About TWD

Occasionally an especially emphatic reader letter prompts me to reconsider my decision, years ago, not to pursue my first career choice, dog grooming. “Your claim that the word ‘thug’ originally came from ‘thuggee,’ ritual strangulation and robbery supposedly practiced by followers of the Hindu goddess Kali (whom you describe as possessing ‘huge glowing red eyes, fangs, and necklace of human skulls’), is ridiculous,” wrote one reader a few years ago, who then went on to helpfully inform me that “The many modern followers of the great Goddess Kali have no use for the slanderous antics of mouth-breathing morons like you. I’d be careful whose Goddess you offend, especially since Kali liked to drink the blood of her opponents in battle! Be warned: we are not amused.” After I emerged from meditating on this letter in my coat closet a few weeks later, I spent the next several months checking for glowing red eyes on every subway train I boarded. Eventually I concluded that it was impossible to distinguish between disgruntled Kali fans and disgruntled Mets fans, so I gradually relaxed. I recalled that my father had spawned similar outrage in the mid-1960s when he dared to suggest in print that Ringo Starr was not exactly the world’s greatest drummer, a parallel which comforted me (although the bit about Kali drinking the blood of her enemies seemed a bit more serious than the wrath of a few thousand irate Beatles fans).

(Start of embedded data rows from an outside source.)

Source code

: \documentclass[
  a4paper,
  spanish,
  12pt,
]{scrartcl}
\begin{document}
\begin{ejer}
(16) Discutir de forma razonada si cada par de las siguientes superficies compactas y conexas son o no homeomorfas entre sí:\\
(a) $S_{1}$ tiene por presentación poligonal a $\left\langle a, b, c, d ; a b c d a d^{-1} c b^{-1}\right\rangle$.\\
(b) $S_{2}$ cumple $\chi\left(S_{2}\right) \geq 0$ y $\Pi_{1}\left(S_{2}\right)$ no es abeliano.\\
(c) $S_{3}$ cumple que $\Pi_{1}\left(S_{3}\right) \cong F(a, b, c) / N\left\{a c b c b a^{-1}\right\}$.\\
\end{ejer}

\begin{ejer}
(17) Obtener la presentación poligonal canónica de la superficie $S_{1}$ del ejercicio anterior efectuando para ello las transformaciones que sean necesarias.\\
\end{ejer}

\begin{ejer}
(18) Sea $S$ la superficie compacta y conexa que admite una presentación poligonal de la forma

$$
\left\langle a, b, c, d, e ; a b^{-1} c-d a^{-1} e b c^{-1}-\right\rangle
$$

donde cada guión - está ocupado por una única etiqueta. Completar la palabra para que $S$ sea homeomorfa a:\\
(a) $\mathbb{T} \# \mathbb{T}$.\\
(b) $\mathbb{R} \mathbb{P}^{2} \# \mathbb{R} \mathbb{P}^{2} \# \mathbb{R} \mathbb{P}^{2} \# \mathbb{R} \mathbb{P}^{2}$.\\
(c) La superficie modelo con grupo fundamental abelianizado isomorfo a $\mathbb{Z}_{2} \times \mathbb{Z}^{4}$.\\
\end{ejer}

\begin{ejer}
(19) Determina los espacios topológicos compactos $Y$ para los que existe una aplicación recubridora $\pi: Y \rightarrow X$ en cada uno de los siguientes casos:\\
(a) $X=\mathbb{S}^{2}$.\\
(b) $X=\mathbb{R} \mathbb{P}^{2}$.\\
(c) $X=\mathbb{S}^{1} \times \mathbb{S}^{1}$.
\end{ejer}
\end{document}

After a few weeks of laboriously hunting-and-pecking my columns on an old Underwood manual typewriter, I reluctantly broke down, dipped my bruised digits into my bank account, and bought my first computer. Within a few months I was collecting the columns I wrote for newspapers into a bimonthly illustrated newsletter, which I offered to readers for the princely sum of $10 per year, an amount scientifically calculated to land me in the poorhouse as quickly as possible. In considering possible names for my new project, I decided to recycle the name of a radio program my father had produced years earlier, The Word Detective.

The Word Detective newsletter was an immediate success with its hundreds of subscribers, but each month saw an increasing number of copies returned to me in small plastic bags after having been stomped, shredded, and often apparently chewed in transit by unknown parties. Just as I was about to throw in the towel, however, the internet arrived to save my bacon.

Early 1995 saw the debut of The Word Detective on the Web (www.word-detective.com), a site where readers could browse current and past columns and, more importantly, send in their questions via e-mail. Since then, readership of the web Word Detective has jumped from the dozens to the thousands per week, and the site has been the recipient of numerous prestigious (but inexplicably cash-free) awards. And while The Word Detective currently appears in newspapers all over the U.S., as well as in Mexico and Japan, the growing popularity of the internet has broadened its global audience by millions of readers, from small towns in Iowa to small towns in China. Reader mail, the real index of any columnist’s success, currently runs about 200 questions per week.

Approximately 100 of those questions are really one particular question, about perhaps the most obnoxious riddle ever invented: “There are three common words in the English language that end with ‘gry.’ Angry is one and hungry is another. What is the third word? Everyone uses it every day and everyone knows what it means. If you have been listening, I have already told you what the word is.”

When I received this question for the first time about four years ago, I spent a good deal of time trying to figure out the answer, and, after pounding my head against the wall for a week or two, did some serious research and arrived at the following realizations: first, we can all stop looking for that third “gry” word. There is no other “common English word” ending in “gry,” although there are a few obscure ones, such as “aggry” (a type of bead) and “gry” itself (meaning “a very small amount”).